**Data for the task:**
────────────────────

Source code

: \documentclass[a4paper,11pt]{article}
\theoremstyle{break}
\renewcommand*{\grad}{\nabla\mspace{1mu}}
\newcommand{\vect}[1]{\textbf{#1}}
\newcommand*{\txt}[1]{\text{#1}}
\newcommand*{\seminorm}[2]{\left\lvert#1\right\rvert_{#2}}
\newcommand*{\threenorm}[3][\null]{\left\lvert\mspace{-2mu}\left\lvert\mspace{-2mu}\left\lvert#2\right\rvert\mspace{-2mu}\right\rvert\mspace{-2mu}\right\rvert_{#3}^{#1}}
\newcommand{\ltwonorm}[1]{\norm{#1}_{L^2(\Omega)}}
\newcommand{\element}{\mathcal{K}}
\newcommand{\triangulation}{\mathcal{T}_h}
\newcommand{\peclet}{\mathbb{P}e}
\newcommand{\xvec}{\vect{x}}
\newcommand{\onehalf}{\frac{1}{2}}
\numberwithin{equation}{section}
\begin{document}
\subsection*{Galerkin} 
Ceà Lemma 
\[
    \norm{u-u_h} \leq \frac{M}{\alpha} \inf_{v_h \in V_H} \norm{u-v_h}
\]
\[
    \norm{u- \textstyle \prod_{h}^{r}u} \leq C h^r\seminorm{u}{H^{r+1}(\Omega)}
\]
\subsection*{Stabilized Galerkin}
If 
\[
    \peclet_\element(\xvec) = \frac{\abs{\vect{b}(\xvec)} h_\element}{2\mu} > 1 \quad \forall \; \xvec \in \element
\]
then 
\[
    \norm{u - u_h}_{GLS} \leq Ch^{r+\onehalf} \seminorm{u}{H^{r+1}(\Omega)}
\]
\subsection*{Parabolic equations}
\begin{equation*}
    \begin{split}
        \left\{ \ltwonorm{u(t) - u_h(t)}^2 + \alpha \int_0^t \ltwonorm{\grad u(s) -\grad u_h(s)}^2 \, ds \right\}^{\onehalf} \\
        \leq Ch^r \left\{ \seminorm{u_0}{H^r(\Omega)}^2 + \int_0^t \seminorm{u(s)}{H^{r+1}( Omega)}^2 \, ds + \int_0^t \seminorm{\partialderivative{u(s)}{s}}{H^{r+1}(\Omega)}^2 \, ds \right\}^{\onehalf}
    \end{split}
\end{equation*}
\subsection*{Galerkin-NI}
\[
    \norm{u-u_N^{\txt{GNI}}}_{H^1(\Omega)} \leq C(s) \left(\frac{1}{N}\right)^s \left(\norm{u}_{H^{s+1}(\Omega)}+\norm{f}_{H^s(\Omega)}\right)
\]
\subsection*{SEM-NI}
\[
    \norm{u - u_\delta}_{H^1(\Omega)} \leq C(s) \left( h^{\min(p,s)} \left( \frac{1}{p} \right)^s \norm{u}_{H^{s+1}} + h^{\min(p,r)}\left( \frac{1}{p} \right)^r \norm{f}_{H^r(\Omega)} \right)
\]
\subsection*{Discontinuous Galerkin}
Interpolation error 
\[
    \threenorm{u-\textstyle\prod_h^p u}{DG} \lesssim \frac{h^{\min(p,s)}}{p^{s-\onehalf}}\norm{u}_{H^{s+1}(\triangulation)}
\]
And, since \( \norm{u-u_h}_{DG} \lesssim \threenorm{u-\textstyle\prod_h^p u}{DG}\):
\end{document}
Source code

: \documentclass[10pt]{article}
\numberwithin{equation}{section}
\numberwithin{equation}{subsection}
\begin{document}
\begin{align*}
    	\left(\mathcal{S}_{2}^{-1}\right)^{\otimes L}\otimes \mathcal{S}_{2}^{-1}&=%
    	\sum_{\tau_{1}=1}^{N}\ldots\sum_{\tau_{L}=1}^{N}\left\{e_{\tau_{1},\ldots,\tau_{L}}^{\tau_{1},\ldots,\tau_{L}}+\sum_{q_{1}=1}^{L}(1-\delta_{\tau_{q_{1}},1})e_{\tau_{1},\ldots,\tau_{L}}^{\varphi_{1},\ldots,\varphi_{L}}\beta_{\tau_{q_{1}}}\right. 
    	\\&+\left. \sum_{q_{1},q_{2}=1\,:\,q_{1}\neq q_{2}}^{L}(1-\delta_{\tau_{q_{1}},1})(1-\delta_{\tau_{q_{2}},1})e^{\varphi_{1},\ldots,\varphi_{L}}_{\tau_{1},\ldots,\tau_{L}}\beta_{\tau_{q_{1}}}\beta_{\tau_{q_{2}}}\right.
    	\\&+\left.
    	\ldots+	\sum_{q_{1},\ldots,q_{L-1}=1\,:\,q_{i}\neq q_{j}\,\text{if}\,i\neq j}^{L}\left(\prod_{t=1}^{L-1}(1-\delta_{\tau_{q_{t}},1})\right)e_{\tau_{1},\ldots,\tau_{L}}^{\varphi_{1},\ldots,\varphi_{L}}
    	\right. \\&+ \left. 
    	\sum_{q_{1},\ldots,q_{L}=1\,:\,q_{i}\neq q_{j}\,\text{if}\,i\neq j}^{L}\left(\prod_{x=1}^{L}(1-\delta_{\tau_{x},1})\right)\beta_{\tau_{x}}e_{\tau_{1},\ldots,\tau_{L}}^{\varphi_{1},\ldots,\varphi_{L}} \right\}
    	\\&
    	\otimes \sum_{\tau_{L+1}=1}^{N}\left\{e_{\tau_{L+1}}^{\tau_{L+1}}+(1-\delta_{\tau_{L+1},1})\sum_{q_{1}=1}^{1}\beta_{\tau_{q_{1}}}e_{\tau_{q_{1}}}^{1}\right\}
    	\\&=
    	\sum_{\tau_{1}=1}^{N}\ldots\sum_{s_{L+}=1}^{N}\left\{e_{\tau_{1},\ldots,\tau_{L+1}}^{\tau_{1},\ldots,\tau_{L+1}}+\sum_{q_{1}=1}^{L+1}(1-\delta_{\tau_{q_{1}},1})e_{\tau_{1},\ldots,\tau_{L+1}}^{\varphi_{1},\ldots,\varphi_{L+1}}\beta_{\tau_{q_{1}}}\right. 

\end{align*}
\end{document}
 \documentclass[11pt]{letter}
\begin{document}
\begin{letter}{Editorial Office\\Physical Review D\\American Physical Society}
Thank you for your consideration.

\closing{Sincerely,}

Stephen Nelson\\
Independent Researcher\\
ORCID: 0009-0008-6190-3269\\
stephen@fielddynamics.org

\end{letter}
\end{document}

────────────────────

**Exercise requirements:**
In which lines of the records does the word "element" appear? Copy each of them.

**Task answer:**
\newcommand{\element}{\mathcal{K}}
    \peclet_\element(\xvec) = \frac{\abs{\vect{b}(\xvec)} h_\element}{2\mu} > 1 \quad \forall \; \xvec \in \element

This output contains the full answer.